Back in those childhood days in
Clarion, I grew up with a lot of the old gospel music of the
church. I remember one which was sung by a Gospel quartet
who used to come to our church. At the time, I thought it
was great—peppy tune, memorable words, seemingly powerful
message, with a high pitched tenor and a deep echoing
bass:
On the Jericho road
there’s room for just two.
No more and no less,
just Jesus and you.
Then I read the Gospel and
discovered they were not only sappy lyrics, they were
nothing less than bad theology and biblical heresy. Because
the Jericho road was the place where the Samaritan found the
man in need. It was the road where compassion met human
suffering. It’s not the road for “just Jesus and me,” it is
the road where Jesus and I encounter the broken and the
hurting and the dying of the world.
Well, right here in the
early days of the early church, it might have been the first
time, but it wouldn’t be the last time the church would
struggle with the balance…
….favoring one or the
other—Peter or Stephen, worship or work, soul work or
servanthood—when the call of the church is to live out the
whole Gospel for the whole world.
Read on in the New Testament.
James obviously confronted the same problem, so he
admonished the church to “be doers of the word, and not
hearers only.” He seems to address the same problem they
confronted here in the early days of the early church:
What does it profit if a person
says he has faith, but has not works? Can that faith save
him? If a brother or sister is ill-clad and in lack of daily
food and one of you says to them, “Go in peace, be warmed
and filled” without giving them the things needed for the
body, what does it profit? So faith, by itself, if it has
not works, is dead. (James 1:22 and 2:14)

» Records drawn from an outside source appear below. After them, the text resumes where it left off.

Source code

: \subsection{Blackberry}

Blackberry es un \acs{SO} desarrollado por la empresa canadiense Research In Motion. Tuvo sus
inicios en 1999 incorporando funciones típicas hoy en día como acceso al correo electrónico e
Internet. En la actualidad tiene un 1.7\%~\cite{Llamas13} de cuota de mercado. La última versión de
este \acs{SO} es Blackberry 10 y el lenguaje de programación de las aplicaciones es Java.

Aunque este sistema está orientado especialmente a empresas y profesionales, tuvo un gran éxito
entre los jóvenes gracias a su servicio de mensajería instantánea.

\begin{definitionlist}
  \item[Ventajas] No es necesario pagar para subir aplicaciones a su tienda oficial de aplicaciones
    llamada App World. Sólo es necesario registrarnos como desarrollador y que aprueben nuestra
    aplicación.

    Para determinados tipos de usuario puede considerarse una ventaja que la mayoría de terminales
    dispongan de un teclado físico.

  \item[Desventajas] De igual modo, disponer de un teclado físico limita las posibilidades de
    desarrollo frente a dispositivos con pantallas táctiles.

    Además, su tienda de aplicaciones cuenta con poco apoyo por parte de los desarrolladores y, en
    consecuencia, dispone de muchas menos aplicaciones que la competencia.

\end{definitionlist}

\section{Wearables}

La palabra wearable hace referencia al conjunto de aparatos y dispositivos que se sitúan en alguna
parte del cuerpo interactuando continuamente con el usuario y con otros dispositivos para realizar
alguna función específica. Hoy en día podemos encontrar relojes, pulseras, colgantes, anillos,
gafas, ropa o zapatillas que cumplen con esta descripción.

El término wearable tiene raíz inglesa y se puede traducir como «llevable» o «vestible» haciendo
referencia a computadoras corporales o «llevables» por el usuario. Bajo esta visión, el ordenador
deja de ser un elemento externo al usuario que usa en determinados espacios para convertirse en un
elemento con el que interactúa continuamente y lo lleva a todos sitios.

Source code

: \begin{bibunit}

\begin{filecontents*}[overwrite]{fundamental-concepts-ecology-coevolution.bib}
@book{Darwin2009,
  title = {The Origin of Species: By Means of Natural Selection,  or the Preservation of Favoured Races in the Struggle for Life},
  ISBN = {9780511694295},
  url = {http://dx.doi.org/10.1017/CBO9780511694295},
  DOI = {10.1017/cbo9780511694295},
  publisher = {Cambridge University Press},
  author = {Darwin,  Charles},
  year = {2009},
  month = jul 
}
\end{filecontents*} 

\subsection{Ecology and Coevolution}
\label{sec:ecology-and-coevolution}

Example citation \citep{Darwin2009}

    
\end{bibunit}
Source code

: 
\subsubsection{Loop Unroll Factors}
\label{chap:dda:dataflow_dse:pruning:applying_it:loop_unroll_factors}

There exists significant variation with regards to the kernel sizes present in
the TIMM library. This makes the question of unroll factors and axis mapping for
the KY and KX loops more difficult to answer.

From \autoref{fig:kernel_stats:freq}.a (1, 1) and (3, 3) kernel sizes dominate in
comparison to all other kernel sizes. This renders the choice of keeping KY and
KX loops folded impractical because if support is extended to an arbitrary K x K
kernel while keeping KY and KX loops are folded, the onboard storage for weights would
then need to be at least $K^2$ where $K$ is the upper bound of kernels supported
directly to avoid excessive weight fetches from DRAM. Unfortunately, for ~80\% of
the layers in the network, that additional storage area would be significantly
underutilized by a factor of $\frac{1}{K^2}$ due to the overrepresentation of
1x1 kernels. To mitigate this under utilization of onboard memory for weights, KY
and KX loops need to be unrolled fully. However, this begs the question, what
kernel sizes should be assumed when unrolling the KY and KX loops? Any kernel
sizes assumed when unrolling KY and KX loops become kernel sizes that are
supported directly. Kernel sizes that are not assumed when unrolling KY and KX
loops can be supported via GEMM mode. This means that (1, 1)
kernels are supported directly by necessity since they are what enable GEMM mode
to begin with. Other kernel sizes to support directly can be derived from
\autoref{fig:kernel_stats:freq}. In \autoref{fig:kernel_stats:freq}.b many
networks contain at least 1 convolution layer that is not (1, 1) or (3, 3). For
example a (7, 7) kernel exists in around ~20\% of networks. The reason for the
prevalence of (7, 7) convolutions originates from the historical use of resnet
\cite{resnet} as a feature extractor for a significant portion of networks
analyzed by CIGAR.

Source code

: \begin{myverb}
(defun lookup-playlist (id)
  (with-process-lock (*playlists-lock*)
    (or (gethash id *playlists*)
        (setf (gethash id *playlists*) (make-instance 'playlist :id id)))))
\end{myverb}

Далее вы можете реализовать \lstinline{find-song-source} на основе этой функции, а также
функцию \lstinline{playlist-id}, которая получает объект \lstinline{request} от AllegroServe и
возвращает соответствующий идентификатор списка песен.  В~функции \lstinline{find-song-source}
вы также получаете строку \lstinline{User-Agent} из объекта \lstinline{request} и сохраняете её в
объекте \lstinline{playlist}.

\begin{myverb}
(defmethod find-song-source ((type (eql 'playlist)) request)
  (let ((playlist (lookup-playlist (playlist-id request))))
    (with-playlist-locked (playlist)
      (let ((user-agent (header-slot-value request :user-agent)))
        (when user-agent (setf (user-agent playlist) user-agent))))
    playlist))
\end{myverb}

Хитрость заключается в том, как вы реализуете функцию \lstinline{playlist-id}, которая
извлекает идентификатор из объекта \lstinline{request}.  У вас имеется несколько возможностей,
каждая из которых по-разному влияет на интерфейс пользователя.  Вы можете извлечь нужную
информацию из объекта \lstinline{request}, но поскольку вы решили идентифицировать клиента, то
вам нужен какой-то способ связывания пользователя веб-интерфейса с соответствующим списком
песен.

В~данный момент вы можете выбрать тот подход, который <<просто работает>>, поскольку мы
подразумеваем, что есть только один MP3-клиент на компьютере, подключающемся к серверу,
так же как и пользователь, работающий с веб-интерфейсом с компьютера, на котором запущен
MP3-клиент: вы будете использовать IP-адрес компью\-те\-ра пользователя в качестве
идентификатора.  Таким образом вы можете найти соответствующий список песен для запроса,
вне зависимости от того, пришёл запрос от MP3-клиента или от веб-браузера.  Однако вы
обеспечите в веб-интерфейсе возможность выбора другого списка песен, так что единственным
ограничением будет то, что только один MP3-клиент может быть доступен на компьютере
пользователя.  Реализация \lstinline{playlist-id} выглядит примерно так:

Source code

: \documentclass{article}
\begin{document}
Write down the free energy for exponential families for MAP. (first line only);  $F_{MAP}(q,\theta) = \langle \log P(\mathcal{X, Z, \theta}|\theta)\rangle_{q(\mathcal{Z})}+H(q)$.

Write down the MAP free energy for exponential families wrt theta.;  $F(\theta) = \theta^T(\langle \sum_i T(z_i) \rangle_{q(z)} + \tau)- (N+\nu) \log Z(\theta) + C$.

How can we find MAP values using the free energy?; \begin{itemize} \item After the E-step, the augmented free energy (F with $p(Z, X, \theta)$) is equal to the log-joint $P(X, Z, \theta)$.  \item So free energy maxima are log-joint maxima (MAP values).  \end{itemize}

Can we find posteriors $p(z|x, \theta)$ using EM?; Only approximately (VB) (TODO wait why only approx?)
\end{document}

But the good news is, Stephen
“Found the Way.” He found the way to a balanced life of
service in the name of Christ.
Two final comments:
1. This kind of church
life, this way of servanthood, isn’t cheap.
In fact, next week we will see
that it costs Stephen his very life. The way of balanced
ministry, which brings together the word and the work of the
Gospel, isn’t cheap. In fact, it is very costly.
In this political season, we are
fascinated by the promises of politicians of every stripe…
basically, promising the moon. The message is, “You can have
it all: defense systems, security fences, high property
values, great schools, smooth highways, safe neighborhoods,
high-paying jobs, a peaceful world, men in space, a car in
every pot and a chicken in every garage, and cut taxes at
the same time. We can do it all and it won’t cost you a
thing.”
Sorry, but I can’t promise that.
I can promise that a balanced ministry, a church
which takes seriously the call of Christ to live out the
whole Gospel, will cost a great deal. It isn’t cheap, but it
is the way to life!
2. Second, this way of
servanthood, this way of a balanced church life, is a
choice.
It’s up to you and me. You can
choose to be a part of this kind of a church. You can choose
to invest in this kind of ministry. You can choose the way
of tithing, the way of faithful stewardship, the way of
giving and generosity. Or you can walk away. It’s up to you
to choose.
All I can do is offer the
invitation, the opportunity, the call to follow Christ in
the way of servanthood, the way of Stephen, the way of
life.
All I can tell you is, that’s
the only kind of church I want to be a part of.